Re: additional vector function to improve register fetch performance

public inbox for gdb@sourceware.org
 help / color / mirror / Atom feed

* Re: additional vector function to improve  register fetch performance
@ 2000-12-08  2:53 Stephane Carrez
  2000-12-11 15:21 ` J.T. Conklin
  0 siblings, 1 reply; 5+ messages in thread
From: Stephane Carrez @ 2000-12-08  2:53 UTC (permalink / raw)
  To: gdb, jtc

Hi!

> While we're talking about register fetch and stores, I had an idea the
> outher night about improving performance by adding some new functions
> to the target vector.
> 

For gdb for ChorusOS (system debug), I'm doing some prefetch to
improve performance. For each processor, I've defined a list of
"gdb important registers". I retreive the complete list when gdb asks
for one of them.

For example for Sparc, I've defined the following list:

 	sp, pc, rp, fp

So, when gdb asks for either sp or pc, I retreive these 4 registers.

In general, I've observed this is enought. For most processors
Gdb needs the sp, pc and fp (in general after each stop). I'm using this
for sparc, x86 and ppc.

> * target_prefetch_register()
> 
>   With the register cache and targets that always fetch the entire
>   register set, fetch performance is as good as can be expected.  But
>   with a target that can fetch one register at a time, GDB will issue
>   multiple single register fetches.  Due to command/response latency,
>   this has a significant performance impact.
> 
>   One way this could be addressed is to always fetch the entire
>   register set.  The remote protocol is like this, while it can set a
>   single register, there is no command to fetch one.  This approach
>   may lose when the register set is large and the number of registers
>   to be fetched is small; it may be possible to issue several single-
>   register fetches in the time for one for the entire register set.

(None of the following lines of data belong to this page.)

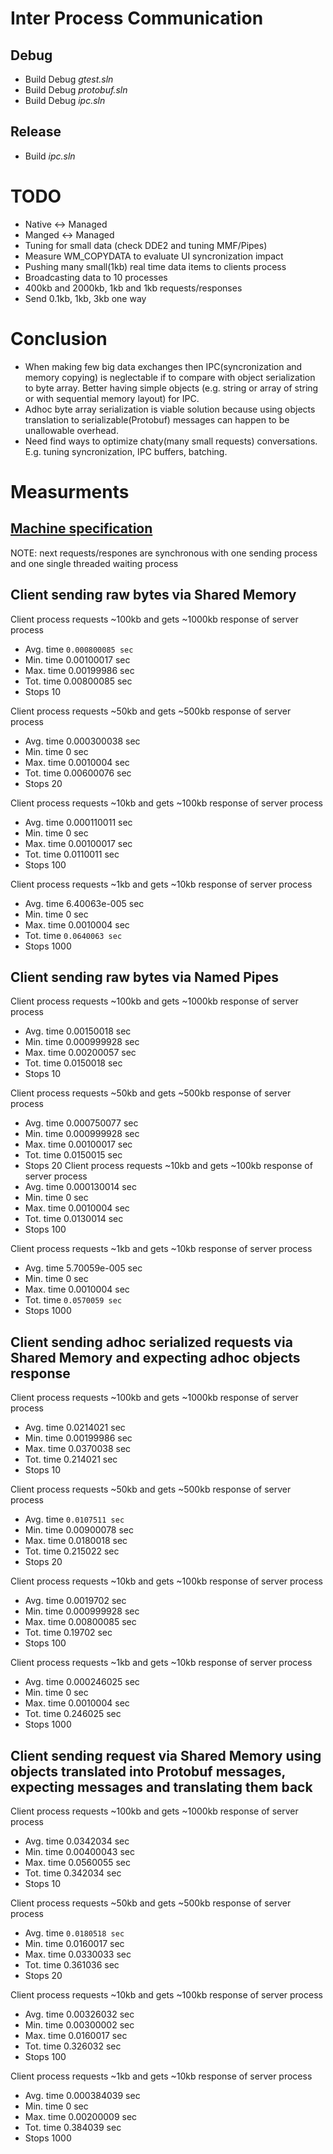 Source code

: Inter Process Communication
=======

Debug
-
- Build Debug *gtest.sln*
- Build Debug *protobuf.sln*
- Build Debug *ipc.sln*

Release
-
- Build *ipc.sln*


TODO
====
- Native <-> Managed
- Manged <-> Managed
- Tuning for small data (check DDE2 and tuning MMF/Pipes)
- Measure WM_COPYDATA to evaluate UI syncronization impact
- Pushing many small(1kb) real time data items to clients process
- Broadcasting data to 10 processes
- 400kb and 2000kb, 1kb and 1kb requests/responses
- Send 0.1kb, 1kb, 3kb one way

Conclusion
===
- When making few big data exchanges then IPC(syncronization and memory copying) is neglectable if to compare with object serialization to byte array. Better having simple objects (e.g. string or array of string or with sequential memory layout) for IPC.
- Adhoc byte array serialization is viable solution because using objects translation to serializable(Protobuf) messages can happen to be unallowable overhead.
- Need find ways to optimize chaty(many small requests) conversations. E.g. tuning syncronization, IPC buffers, batching.

Measurments
===========
[Machine specification]
---

NOTE: next requests/respones are synchronous with one sending process and one single threaded waiting process


Client sending raw bytes via Shared Memory
---
Client process requests ~100kb and gets ~1000kb response of server process
  *  Avg. time `0.000800085 sec`
  *  Min. time 0.00100017 sec
  *  Max. time 0.00199986 sec
  *  Tot. time 0.00800085 sec
  *  Stops 10
  
Client process requests ~50kb and gets ~500kb response of server process
  *  Avg. time 0.000300038 sec
  *  Min. time 0 sec
  *  Max. time 0.0010004 sec
  *  Tot. time 0.00600076 sec
  *  Stops 20
  
Client process requests ~10kb and gets ~100kb response  of server process
  *  Avg. time 0.000110011 sec
  *  Min. time 0 sec
  *  Max. time 0.00100017 sec
  *  Tot. time 0.0110011 sec
  *  Stops 100

Client process requests ~1kb and gets ~10kb response  of server process
  *  Avg. time 6.40063e-005 sec
  *  Min. time 0 sec
  *  Max. time 0.0010004 sec
  *  Tot. time `0.0640063 sec`
  *  Stops 1000
  
  
Client sending raw bytes via Named Pipes
---

Client process requests ~100kb and gets ~1000kb response of server process
  *  Avg. time 0.00150018 sec
  *  Min. time 0.000999928 sec
  *  Max. time 0.00200057 sec
  *  Tot. time 0.0150018 sec
  *  Stops 10

Client process requests ~50kb and gets ~500kb response of server process
  *  Avg. time 0.000750077 sec
  *  Min. time 0.000999928 sec
  *  Max. time 0.00100017 sec
  *  Tot. time 0.0150015 sec
  *  Stops 20
Client process requests ~10kb and gets ~100kb response  of server process
  *  Avg. time 0.000130014 sec
  *  Min. time 0 sec
  *  Max. time 0.0010004 sec
  *  Tot. time 0.0130014 sec
  *  Stops 100

Client process requests ~1kb and gets ~10kb response  of server process
  *  Avg. time 5.70059e-005 sec
  *  Min. time 0 sec
  *  Max. time 0.0010004 sec
  *  Tot. time `0.0570059 sec`
  *  Stops 1000

  
Client sending adhoc serialized requests via Shared Memory and expecting adhoc objects response
---

Client process requests ~100kb and gets ~1000kb response of server process
  *  Avg. time 0.0214021 sec
  *  Min. time 0.00199986 sec
  *  Max. time 0.0370038 sec
  *  Tot. time 0.214021 sec
  *  Stops 10

Client process requests ~50kb and gets ~500kb response of server process
  *  Avg. time `0.0107511 sec`
  *  Min. time 0.00900078 sec
  *  Max. time 0.0180018 sec
  *  Tot. time 0.215022 sec
  *  Stops 20

Client process requests ~10kb and gets ~100kb response  of server process
  *  Avg. time 0.0019702 sec
  *  Min. time 0.000999928 sec
  *  Max. time 0.00800085 sec
  *  Tot. time 0.19702 sec
  *  Stops 100

Client process requests ~1kb and gets ~10kb response  of server process
  *  Avg. time 0.000246025 sec
  *  Min. time 0 sec
  *  Max. time 0.0010004 sec
  *  Tot. time 0.246025 sec
  *  Stops 1000

Client sending request via Shared Memory using objects translated into Protobuf messages, expecting messages and translating them back
---

Client process requests ~100kb and gets ~1000kb response of server process
  *  Avg. time 0.0342034 sec
  *  Min. time 0.00400043 sec
  *  Max. time 0.0560055 sec
  *  Tot. time 0.342034 sec
  *  Stops 10

Client process requests ~50kb and gets ~500kb response of server process
  *  Avg. time `0.0180518 sec`
  *  Min. time 0.0160017 sec
  *  Max. time 0.0330033 sec
  *  Tot. time 0.361036 sec
  *  Stops 20

Client process requests ~10kb and gets ~100kb response  of server process
  *  Avg. time 0.00326032 sec
  *  Min. time 0.00300002 sec
  *  Max. time 0.0160017 sec
  *  Tot. time 0.326032 sec
  *  Stops 100

Client process requests ~1kb and gets ~10kb response  of server process
  *  Avg. time 0.000384039 sec
  *  Min. time 0 sec
  *  Max. time 0.00200009 sec
  *  Tot. time 0.384039 sec
  *  Stops 1000





 [Machine specification]: http://valid.canardpc.com/2639433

Fetching all registers is a killer for PPC... In general, only
the pc, lr and sp are used by Gdb (ok, except for arguments/locals).

> 
>   Another is the proposed target_prefetch_register() vector function.
>   All this does is do a hint that we'll need the value of a register
>   sometime "soon".  A sequence like:
> 
>              sp = read_sp ();
>              fp = read_fp ();
>              pc = read_pc ();
>              r0 = read_register (R0_REGNUM);
> 
>   Might be changed to:
> 
>              prefetch_sp ();
>              prefetch_fp ();
>              prefetch_pc ();
>              prefetch_register (R0_REGNUM);
>              sp = read_sp ();
>              fp = read_fp ();
>              pc = read_pc ();
>              r0 = read_register (R0_REGNUM);
> 
>   (I'm assuming the prefetch* functions are added to regcache.c to do
>   whatever housekeeping is required and call the target vector
>   function).
> 
>   In a trival target, prefetch would do nothing.  In one that has a
>   async protocol, it might start fetching those registers (a callback
>   would install the value in the cache when the values were received).
>   In one that could do single, or full register set fetches, it might
>   defer fetching anything until the first "real" read was received.
>   At that time it would decide whether what type of fetch is the most
>   optimum to perform.
> 
>   The disadvantage of this is that there is no benefit if the prefetch
>   hints aren't added.  The good thing is that it keeps the interface
>   between the target independent and target specific parts of GDB
>   reasonably clean.  For contrast, imagine of a target vector function
>   that took a list of registers to read.  This (IMO) would be much
>   more difficult to use effectively.
> 
> Thoughts?  I have some partially thought ideas on how to do the same
> for register stores, but I'm going to wait until they've firmed up a
> bit before sharing.
> 
>         --jtc
>   
> -- 
> J.T. Conklin
> RedBack Networks

I like the idea of pre-fetching but I wouldn't introduce a new target
vector for that. The 'prefetch_reg' is somewhat generic. We just have
to keep a list of registers that will, soon, be required.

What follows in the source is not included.